[Dataset entries]
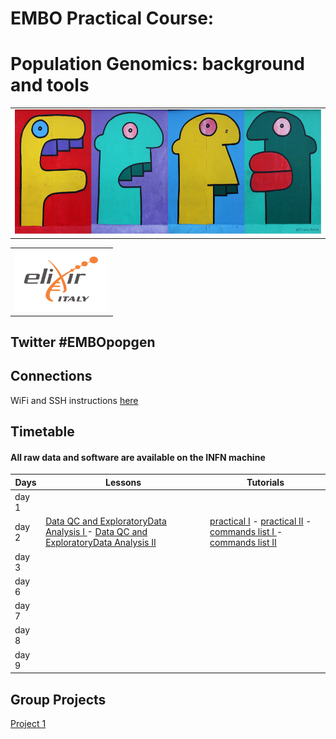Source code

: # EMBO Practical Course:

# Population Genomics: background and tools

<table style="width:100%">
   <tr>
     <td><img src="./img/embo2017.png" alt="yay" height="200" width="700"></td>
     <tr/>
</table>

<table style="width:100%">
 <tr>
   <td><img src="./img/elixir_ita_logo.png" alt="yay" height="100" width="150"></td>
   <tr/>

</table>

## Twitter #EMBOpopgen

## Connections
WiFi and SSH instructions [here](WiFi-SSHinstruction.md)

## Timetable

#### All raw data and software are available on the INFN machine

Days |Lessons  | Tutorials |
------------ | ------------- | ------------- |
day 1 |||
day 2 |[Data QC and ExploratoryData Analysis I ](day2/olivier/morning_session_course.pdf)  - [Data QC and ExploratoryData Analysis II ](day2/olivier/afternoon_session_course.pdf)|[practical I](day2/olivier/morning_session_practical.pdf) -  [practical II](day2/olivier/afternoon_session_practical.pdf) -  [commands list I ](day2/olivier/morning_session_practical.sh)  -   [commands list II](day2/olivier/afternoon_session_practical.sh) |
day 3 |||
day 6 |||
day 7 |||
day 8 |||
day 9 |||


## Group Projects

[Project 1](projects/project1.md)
==
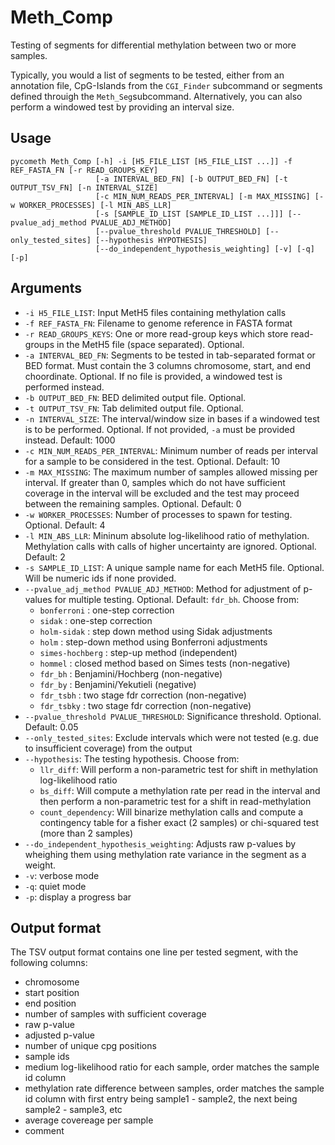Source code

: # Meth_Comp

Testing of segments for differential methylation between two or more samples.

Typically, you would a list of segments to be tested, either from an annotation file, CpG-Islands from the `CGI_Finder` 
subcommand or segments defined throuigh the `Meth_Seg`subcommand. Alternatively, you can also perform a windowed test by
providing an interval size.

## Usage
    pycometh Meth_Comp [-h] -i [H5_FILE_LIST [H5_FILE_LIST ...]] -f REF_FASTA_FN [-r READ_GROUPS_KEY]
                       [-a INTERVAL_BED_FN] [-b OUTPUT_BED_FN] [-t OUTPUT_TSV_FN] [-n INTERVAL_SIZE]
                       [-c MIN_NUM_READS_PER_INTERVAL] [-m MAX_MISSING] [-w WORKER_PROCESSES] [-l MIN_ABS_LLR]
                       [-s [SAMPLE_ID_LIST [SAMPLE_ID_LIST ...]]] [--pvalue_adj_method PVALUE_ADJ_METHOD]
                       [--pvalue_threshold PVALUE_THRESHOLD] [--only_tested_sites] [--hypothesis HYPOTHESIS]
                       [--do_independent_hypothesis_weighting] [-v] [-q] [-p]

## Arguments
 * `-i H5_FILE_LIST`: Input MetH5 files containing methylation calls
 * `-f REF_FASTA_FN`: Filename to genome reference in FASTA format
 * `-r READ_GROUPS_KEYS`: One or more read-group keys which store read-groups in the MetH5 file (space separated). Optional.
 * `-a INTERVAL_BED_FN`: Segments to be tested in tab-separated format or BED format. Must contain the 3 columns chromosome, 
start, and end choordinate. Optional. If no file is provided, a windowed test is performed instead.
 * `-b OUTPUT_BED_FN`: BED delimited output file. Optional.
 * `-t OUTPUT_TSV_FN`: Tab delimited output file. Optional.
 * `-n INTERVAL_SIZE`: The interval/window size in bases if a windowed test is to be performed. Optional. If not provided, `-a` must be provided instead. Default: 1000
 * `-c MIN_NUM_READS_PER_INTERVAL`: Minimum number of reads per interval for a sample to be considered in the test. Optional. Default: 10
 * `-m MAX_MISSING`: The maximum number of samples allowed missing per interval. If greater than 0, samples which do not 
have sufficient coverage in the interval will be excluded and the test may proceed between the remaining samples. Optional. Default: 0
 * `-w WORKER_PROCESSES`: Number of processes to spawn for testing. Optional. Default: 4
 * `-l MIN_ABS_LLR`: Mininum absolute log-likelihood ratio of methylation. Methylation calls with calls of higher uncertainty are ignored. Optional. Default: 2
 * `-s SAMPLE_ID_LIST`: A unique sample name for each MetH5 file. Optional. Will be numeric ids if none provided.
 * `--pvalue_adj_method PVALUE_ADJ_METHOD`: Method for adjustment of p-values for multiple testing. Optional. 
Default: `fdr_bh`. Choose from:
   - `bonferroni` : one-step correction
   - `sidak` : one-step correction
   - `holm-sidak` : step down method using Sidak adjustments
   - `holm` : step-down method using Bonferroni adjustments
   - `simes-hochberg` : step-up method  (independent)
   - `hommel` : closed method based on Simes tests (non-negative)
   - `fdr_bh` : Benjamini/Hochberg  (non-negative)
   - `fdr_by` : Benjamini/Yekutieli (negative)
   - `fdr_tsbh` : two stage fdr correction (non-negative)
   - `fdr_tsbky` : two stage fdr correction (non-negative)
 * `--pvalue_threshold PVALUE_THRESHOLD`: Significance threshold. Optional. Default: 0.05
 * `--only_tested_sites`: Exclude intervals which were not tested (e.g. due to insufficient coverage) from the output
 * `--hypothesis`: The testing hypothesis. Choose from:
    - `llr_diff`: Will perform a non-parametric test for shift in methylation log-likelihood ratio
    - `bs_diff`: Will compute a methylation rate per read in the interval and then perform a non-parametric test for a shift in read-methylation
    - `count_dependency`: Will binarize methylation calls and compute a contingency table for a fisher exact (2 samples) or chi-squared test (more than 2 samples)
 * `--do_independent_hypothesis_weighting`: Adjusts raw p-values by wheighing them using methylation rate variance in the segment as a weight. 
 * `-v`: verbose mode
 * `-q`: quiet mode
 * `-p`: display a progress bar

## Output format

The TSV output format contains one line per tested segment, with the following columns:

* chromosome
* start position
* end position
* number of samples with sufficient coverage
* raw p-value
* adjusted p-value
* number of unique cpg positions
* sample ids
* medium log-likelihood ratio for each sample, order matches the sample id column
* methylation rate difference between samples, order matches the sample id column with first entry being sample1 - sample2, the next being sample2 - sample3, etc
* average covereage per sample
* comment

Aim of the task:
Quote the data above from the line containing "Typically, you would" to the line containing "pycometh Meth_Comp [-h]", inclusive, and stop.

Response to this task:
Typically, you would a list of segments to be tested, either from an annotation file, CpG-Islands from the `CGI_Finder` 
subcommand or segments defined throuigh the `Meth_Seg`subcommand. Alternatively, you can also perform a windowed test by
providing an interval size.

## Usage
    pycometh Meth_Comp [-h] -i [H5_FILE_LIST [H5_FILE_LIST ...]] -f REF_FASTA_FN [-r READ_GROUPS_KEY]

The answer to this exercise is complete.